One of the books I read for Module 1 was Miss Brooks Loves Books! (and I don’t) by Barbara Bottner. It is about a little girl in the first grade who hates books. Her librarian, Miss Brooks loves all kinds of books and shows her enthusiasm by dressing up in costumes that represent the main character of the books that she reads to the children. When Miss Brooks announces “Book Week,” which entails each child picking out a favorite book and then wearing a costume as they share it with their classmates, the little first grade girl goes home dreading the assignment. During this week, the little girl does not like any of the books the other kids are sharing. Miss Brooks wants to find a book that the little girl will love and so she sends the little girl home every day with a bag full of books which she reads with her mother. Finally, the little girl thinks of something she would like to read about: warts. They read a book called “Shrek,” and the little girl loves it. She dresses up as an ogre and tells her classmates all about the book she loves.

My Thoughts

One of the things that I really like about this book is the message it portrays that there is a book for every child. As the second to last sentence in the book states, “[Even] ogres (like me) can find something funny and fantastic and appalling in the library,” every child can find a book to love. Because each and every child is so different and unique, it is especially important for libraries to have a wide range of books that cover all types and genres.

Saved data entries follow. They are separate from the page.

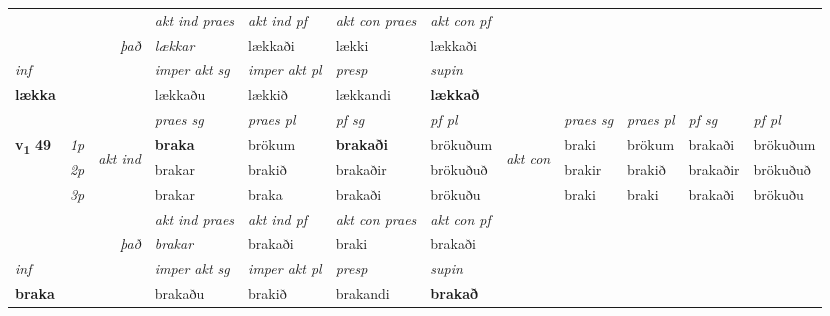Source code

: \begin{longtable}[l]{X>{\footnotesize\itshape}llXXXXlXXXX}
   && &  \textit{akt ind praes} & \textit{akt ind pf} & \textit{akt con praes} & \textit{akt con pf} \\*
\multicolumn{3}{r}{\textit{það}} & lækkar & lækkaði & lækki & lækkaði \\*

\cmidrule{4-7}
   {\textit{inf}} & &  & \textit{imper akt sg} & \textit{imper akt pl}   & \textit{presp} & \textit{supin}   \\*
  {\textbf{lækka}} & && lækkaðu  & lækkið   & lækkandi &  \textbf{lækkað}   \\*

\midrule

 & &   & \textit{praes sg}  & \textit{praes pl}    & \textit{ pf sg} & \textit{pf pl} & & \textit{praes sg}  & \textit{praes pl}    & \textit{pf sg} & \textit{pf pl }  \\ \cmidrule{4-7} \cmidrule{9-12}
 \multirow{2}{*}{{{\textbf{v{\textsubscript{1}}} \Large{\textbf{49}}}}}  & 1p & \multirow{3}{*}{\begin{turn}{90}\textit{akt ind}\end{turn}} & \textbf{braka} & brökum & \textbf{brakaði} & brökuðum & \multirow{3}{*}{\begin{turn}{90}\textit{akt con}\end{turn}} &braki & brökum & brakaði & brökuðum\\*
 & 2p &  &  brakar  & brakið & brakaðir & brökuðuð & & brakir & brakið & brakaðir & brökuðuð \\*
 & 3p &  & brakar & braka & brakaði & brökuðu & & braki & braki& brakaði & brökuðu \\*
\cmidrule{4-7} \cmidrule{9-12}

   && &  \textit{akt ind praes} & \textit{akt ind pf} & \textit{akt con praes} & \textit{akt con pf} \\*
\multicolumn{3}{r}{\textit{það}} & brakar & brakaði & braki & brakaði \\*

\cmidrule{4-7}
   {\textit{inf}} & &  & \textit{imper akt sg} & \textit{imper akt pl}   & \textit{presp} & \textit{supin}   \\*
  {\textbf{braka}} & && brakaðu  & brakið   & brakandi &  \textbf{brakað}   \\*

\midrule


\end{longtable}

Another thing I really like about it is how Bottner and Michael Emberley depict the librarian – Bottner through words and Emberley through illustration – as a quirky but knowledgeable lover of books who is determined to share the love.

Reviews

“A first grader finds her school librarian’s passion for books “vexing,” to say the least. The free-spirited Miss Brooks communicates her love for books by dressing up in costumes ranging from a Wild Thing to Abe Lincoln, but while the rest of the class participates enthusiastically, the little girl remains unmoved. She also dismisses her classmates’ book choices: “Too flowery”; “Too clickety.” But when her mother brings out a book about an ogre with warts – William Steig’s Shrek! – she finally meets a book she can love. In Emberley’s ebullient pencil and watercolor pictures, Miss Brooks’s engaging personality shines through in her colorful clothes and her wild hair, while the little girl’s stubbornness is reflected in her wearing the same outfit day after day. This celebration of books and the need for kids to find the right book will make a great story to read during Children’s Book Week – and every week.”

Lempke, S. D. (2010). [Review of the book Miss Brooks Loves Books! (and I don’t) by B. Bottner] Horn Book Magazine, 86 (3), 62-63.

Ideas for Use

I think this book would make an excellent choice for storytime, or to read it to students before giving them their own assignment to find their favorite book!